§ Aim of the exercise
Each record is to be repeated exactly as it stands below.

§ Data records
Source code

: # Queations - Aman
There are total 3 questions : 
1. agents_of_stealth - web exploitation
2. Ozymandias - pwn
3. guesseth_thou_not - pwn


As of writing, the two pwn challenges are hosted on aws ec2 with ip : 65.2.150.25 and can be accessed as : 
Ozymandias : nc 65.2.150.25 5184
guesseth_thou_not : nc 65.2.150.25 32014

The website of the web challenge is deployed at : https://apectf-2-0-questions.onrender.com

§ Written response
Source code

: # Queations - Aman
There are total 3 questions : 
1. agents_of_stealth - web exploitation
2. Ozymandias - pwn
3. guesseth_thou_not - pwn


As of writing, the two pwn challenges are hosted on aws ec2 with ip : 65.2.150.25 and can be accessed as : 
Ozymandias : nc 65.2.150.25 5184
guesseth_thou_not : nc 65.2.150.25 32014

The website of the web challenge is deployed at : https://apectf-2-0-questions.onrender.com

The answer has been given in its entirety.